BEIR-NL: Zero-shot Information Retrieval Benchmark for the Dutch Language
Nikolay Banar, Ehsan Lotfi, Walter Daelemans
TL;DR
BEIR-NL addresses the lack of Dutch zero-shot IR benchmarks by translating the BEIR datasets into Dutch and evaluating a range of lexical, dense, and reranking models. The study finds that BM25 remains a strong baseline, with larger dense models and reranking approaches offering the best performance in many settings, though translation can degrade benchmark reliability. The work highlights the importance of native language resources and calls for future development of Dutch IR datasets to improve zero-shot evaluation.
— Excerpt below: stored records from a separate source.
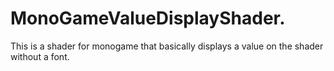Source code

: # MonoGameValueDisplayShader.
This is a shader for monogame that basically displays a value on the shader without a font.
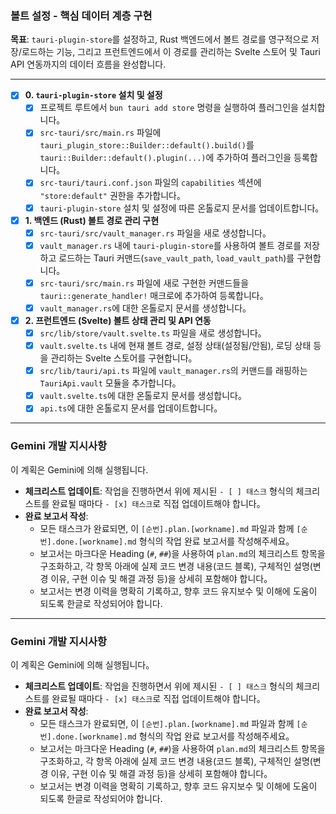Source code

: ### 볼트 설정 - 핵심 데이터 계층 구현

**목표**: `tauri-plugin-store`를 설정하고, Rust 백엔드에서 볼트 경로를 영구적으로 저장/로드하는 기능, 그리고 프런트엔드에서 이 경로를 관리하는 Svelte 스토어 및 Tauri API 연동까지의 데이터 흐름을 완성합니다.

---

- [x] **0. `tauri-plugin-store` 설치 및 설정**
    - [x] 프로젝트 루트에서 `bun tauri add store` 명령을 실행하여 플러그인을 설치합니다。
    - [x] `src-tauri/src/main.rs` 파일에 `tauri_plugin_store::Builder::default().build()`를 `tauri::Builder::default().plugin(...)`에 추가하여 플러그인을 등록합니다。
    - [x] `src-tauri/tauri.conf.json` 파일의 `capabilities` 섹션에 `"store:default"` 권한을 추가합니다。
    - [x] `tauri-plugin-store` 설치 및 설정에 따른 온톨로지 문서를 업데이트합니다。

- [x] **1. 백엔드 (Rust) 볼트 경로 관리 구현**
    - [x] `src-tauri/src/vault_manager.rs` 파일을 새로 생성합니다。
    - [x] `vault_manager.rs` 내에 `tauri-plugin-store`를 사용하여 볼트 경로를 저장하고 로드하는 Tauri 커맨드(`save_vault_path`, `load_vault_path`)를 구현합니다。
    - [x] `src-tauri/src/main.rs` 파일에 새로 구현한 커맨드들을 `tauri::generate_handler!` 매크로에 추가하여 등록합니다。
    - [x] `vault_manager.rs`에 대한 온톨로지 문서를 생성합니다。

- [x] **2. 프런트엔드 (Svelte) 볼트 상태 관리 및 API 연동**
    - [x] `src/lib/store/vault.svelte.ts` 파일을 새로 생성합니다。
    - [x] `vault.svelte.ts` 내에 현재 볼트 경로, 설정 상태(설정됨/안됨), 로딩 상태 등을 관리하는 Svelte 스토어를 구현합니다。
    - [x] `src/lib/tauri/api.ts` 파일에 `vault_manager.rs`의 커맨드를 래핑하는 `TauriApi.vault` 모듈을 추가합니다。
    - [x] `vault.svelte.ts`에 대한 온톨로지 문서를 생성합니다。
    - [x] `api.ts`에 대한 온톨로지 문서를 업데이트합니다。

---
### **Gemini 개발 지시사항**

이 계획은 Gemini에 의해 실행됩니다.

- **체크리스트 업데이트**: 작업을 진행하면서 위에 제시된 `- [ ] 태스크` 형식의 체크리스트를 완료될 때마다 `- [x] 태스크`로 직접 업데이트해야 합니다。
- **완료 보고서 작성**: 
  - 모든 태스크가 완료되면, 이 `[순번].plan.[workname].md` 파일과 함께 `[순번].done.[workname].md` 형식의 작업 완료 보고서를 작성해주세요。
  - 보고서는 마크다운 Heading (`#`, `##`)을 사용하여 `plan.md`의 체크리스트 항목을 구조화하고, 각 항목 아래에 실제 코드 변경 내용(코드 블록), 구체적인 설명(변경 이유, 구현 이슈 및 해결 과정 등)을 상세히 포함해야 합니다。
  - 보고서는 변경 이력을 명확히 기록하고, 향후 코드 유지보수 및 이해에 도움이 되도록 한글로 작성되어야 합니다.


---
### **Gemini 개발 지시사항**

이 계획은 Gemini에 의해 실행됩니다。

- **체크리스트 업데이트**: 작업을 진행하면서 위에 제시된 `- [ ] 태스크` 형식의 체크리스트를 완료될 때마다 `- [x] 태스크`로 직접 업데이트해야 합니다。
- **완료 보고서 작성**: 
  - 모든 태스크가 완료되면, 이 `[순번].plan.[workname].md` 파일과 함께 `[순번].done.[workname].md` 형식의 작업 완료 보고서를 작성해주세요。
  - 보고서는 마크다운 Heading (`#`, `##`)을 사용하여 `plan.md`의 체크리스트 항목을 구조화하고, 각 항목 아래에 실제 코드 변경 내용(코드 블록), 구체적인 설명(변경 이유, 구현 이슈 및 해결 과정 등)을 상세히 포함해야 합니다。
  - 보고서는 변경 이력을 명확히 기록하고, 향후 코드 유지보수 및 이해에 도움이 되도록 한글로 작성되어야 합니다.
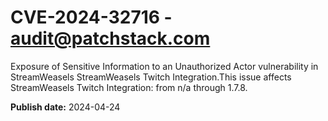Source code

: # CVE-2024-32716 - audit@patchstack.com

Exposure of Sensitive Information to an Unauthorized Actor vulnerability in StreamWeasels StreamWeasels Twitch Integration.This issue affects StreamWeasels Twitch Integration: from n/a through 1.7.8.



**Publish date:** 2024-04-24
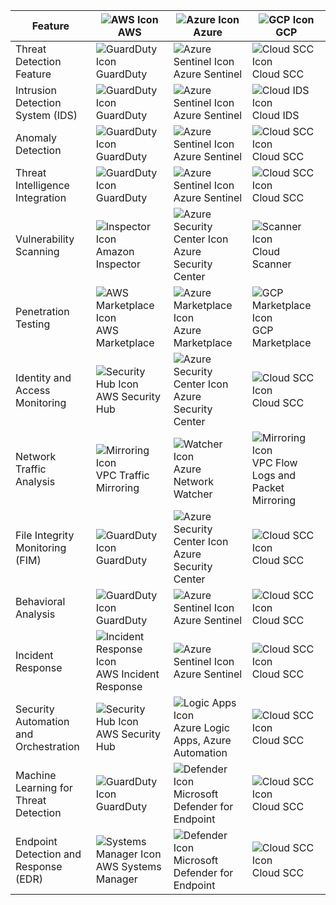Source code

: | Feature                               | ![AWS Icon](https://img.icons8.com/color/24/000000/amazon-web-services.png) AWS | ![Azure Icon](https://img.icons8.com/color/24/000000/microsoft-azure.png) Azure | ![GCP Icon](https://img.icons8.com/color/24/000000/google-cloud-platform.png) GCP |
|---------------------------------------|-----------------------------------------|----------------------------------------|--------------------------------------------|
| Threat Detection Feature              | ![GuardDuty Icon](https://img.icons8.com/color/24/000000/search-property.png) GuardDuty | ![Azure Sentinel Icon](https://img.icons8.com/color/24/000000/sentinel.png) Azure Sentinel | ![Cloud SCC Icon](https://img.icons8.com/color/24/000000/data-protection.png) Cloud SCC |
| Intrusion Detection System (IDS)      | ![GuardDuty Icon](https://img.icons8.com/color/24/000000/search-property.png) GuardDuty | ![Azure Sentinel Icon](https://img.icons8.com/color/24/000000/sentinel.png) Azure Sentinel | ![Cloud IDS Icon](https://img.icons8.com/color/24/000000/intrusion-detection-system.png) Cloud IDS |
| Anomaly Detection                     | ![GuardDuty Icon](https://img.icons8.com/color/24/000000/search-property.png) GuardDuty | ![Azure Sentinel Icon](https://img.icons8.com/color/24/000000/sentinel.png) Azure Sentinel | ![Cloud SCC Icon](https://img.icons8.com/color/24/000000/data-protection.png) Cloud SCC |
| Threat Intelligence Integration       | ![GuardDuty Icon](https://img.icons8.com/color/24/000000/search-property.png) GuardDuty | ![Azure Sentinel Icon](https://img.icons8.com/color/24/000000/sentinel.png) Azure Sentinel | ![Cloud SCC Icon](https://img.icons8.com/color/24/000000/data-protection.png) Cloud SCC |
| Vulnerability Scanning                | ![Inspector Icon](https://img.icons8.com/color/24/000000/security-checked.png) Amazon Inspector | ![Azure Security Center Icon](https://img.icons8.com/color/24/000000/shield.png) Azure Security Center | ![Scanner Icon](https://img.icons8.com/color/24/000000/scan-stock.png) Cloud Scanner |
| Penetration Testing                   | ![AWS Marketplace Icon](https://img.icons8.com/color/24/000000/online-marketplace.png) AWS Marketplace | ![Azure Marketplace Icon](https://img.icons8.com/color/24/000000/online-marketplace.png) Azure Marketplace | ![GCP Marketplace Icon](https://img.icons8.com/color/24/000000/online-marketplace.png) GCP Marketplace |
| Identity and Access Monitoring        | ![Security Hub Icon](https://img.icons8.com/color/24/000000/security-checked.png) AWS Security Hub | ![Azure Security Center Icon](https://img.icons8.com/color/24/000000/shield.png) Azure Security Center | ![Cloud SCC Icon](https://img.icons8.com/color/24/000000/data-protection.png) Cloud SCC |
| Network Traffic Analysis              | ![Mirroring Icon](https://img.icons8.com/color/24/000000/network-card.png) VPC Traffic Mirroring | ![Watcher Icon](https://img.icons8.com/color/24/000000/network-monitor.png) Azure Network Watcher | ![Mirroring Icon](https://img.icons8.com/color/24/000000/network-card.png) VPC Flow Logs and Packet Mirroring |
| File Integrity Monitoring (FIM)      | ![GuardDuty Icon](https://img.icons8.com/color/24/000000/search-property.png) GuardDuty | ![Azure Security Center Icon](https://img.icons8.com/color/24/000000/shield.png) Azure Security Center | ![Cloud SCC Icon](https://img.icons8.com/color/24/000000/data-protection.png) Cloud SCC |
| Behavioral Analysis                   | ![GuardDuty Icon](https://img.icons8.com/color/24/000000/search-property.png) GuardDuty | ![Azure Sentinel Icon](https://img.icons8.com/color/24/000000/sentinel.png) Azure Sentinel | ![Cloud SCC Icon](https://img.icons8.com/color/24/000000/data-protection.png) Cloud SCC |
| Incident Response                     | ![Incident Response Icon](https://img.icons8.com/color/24/000000/crisis.png) AWS Incident Response | ![Azure Sentinel Icon](https://img.icons8.com/color/24/000000/sentinel.png) Azure Sentinel | ![Cloud SCC Icon](https://img.icons8.com/color/24/000000/data-protection.png) Cloud SCC |
| Security Automation and Orchestration | ![Security Hub Icon](https://img.icons8.com/color/24/000000/security-checked.png) AWS Security Hub | ![Logic Apps Icon](https://img.icons8.com/color/24/000000/workflow.png) Azure Logic Apps, Azure Automation | ![Cloud SCC Icon](https://img.icons8.com/color/24/000000/data-protection.png) Cloud SCC |
| Machine Learning for Threat Detection | ![GuardDuty Icon](https://img.icons8.com/color/24/000000/search-property.png) GuardDuty | ![Defender Icon](https://img.icons8.com/color/24/000000/security-checked.png) Microsoft Defender for Endpoint | ![Cloud SCC Icon](https://img.icons8.com/color/24/000000/data-protection.png) Cloud SCC |
| Endpoint Detection and Response (EDR) | ![Systems Manager Icon](https://img.icons8.com/color/24/000000/online-support.png) AWS Systems Manager | ![Defender Icon](https://img.icons8.com/color/24/000000/security-checked.png) Microsoft Defender for Endpoint | ![Cloud SCC Icon](https://img.icons8.com/color/24/000000/data-protection.png) Cloud SCC |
BEIR-NL is publicly available on the Hugging Face hub to foster broader Dutch IR research and fair comparisons.
Abstract
Zero-shot evaluation of information retrieval (IR) models is often performed using BEIR; a large and heterogeneous benchmark composed of multiple datasets, covering different retrieval tasks across various domains. Although BEIR has become a standard benchmark for the zero-shot setup, its exclusively English content reduces its utility for underrepresented languages in IR, including Dutch. To address this limitation and encourage the development of Dutch IR models, we introduce BEIR-NL by automatically translating the publicly accessible BEIR datasets into Dutch. Using BEIR-NL, we evaluated a wide range of multilingual dense ranking and reranking models, as well as the lexical BM25 method. Our experiments show that BM25 remains a competitive baseline, and is only outperformed by the larger dense models trained for retrieval. When combined with reranking models, BM25 achieves performance on par with the best dense ranking models. In addition, we explored the impact of translation on the data by back-translating a selection of datasets to English, and observed a performance drop for both dense and lexical methods, indicating the limitations of translation for creating benchmarks. BEIR-NL is publicly available on the Hugging Face hub.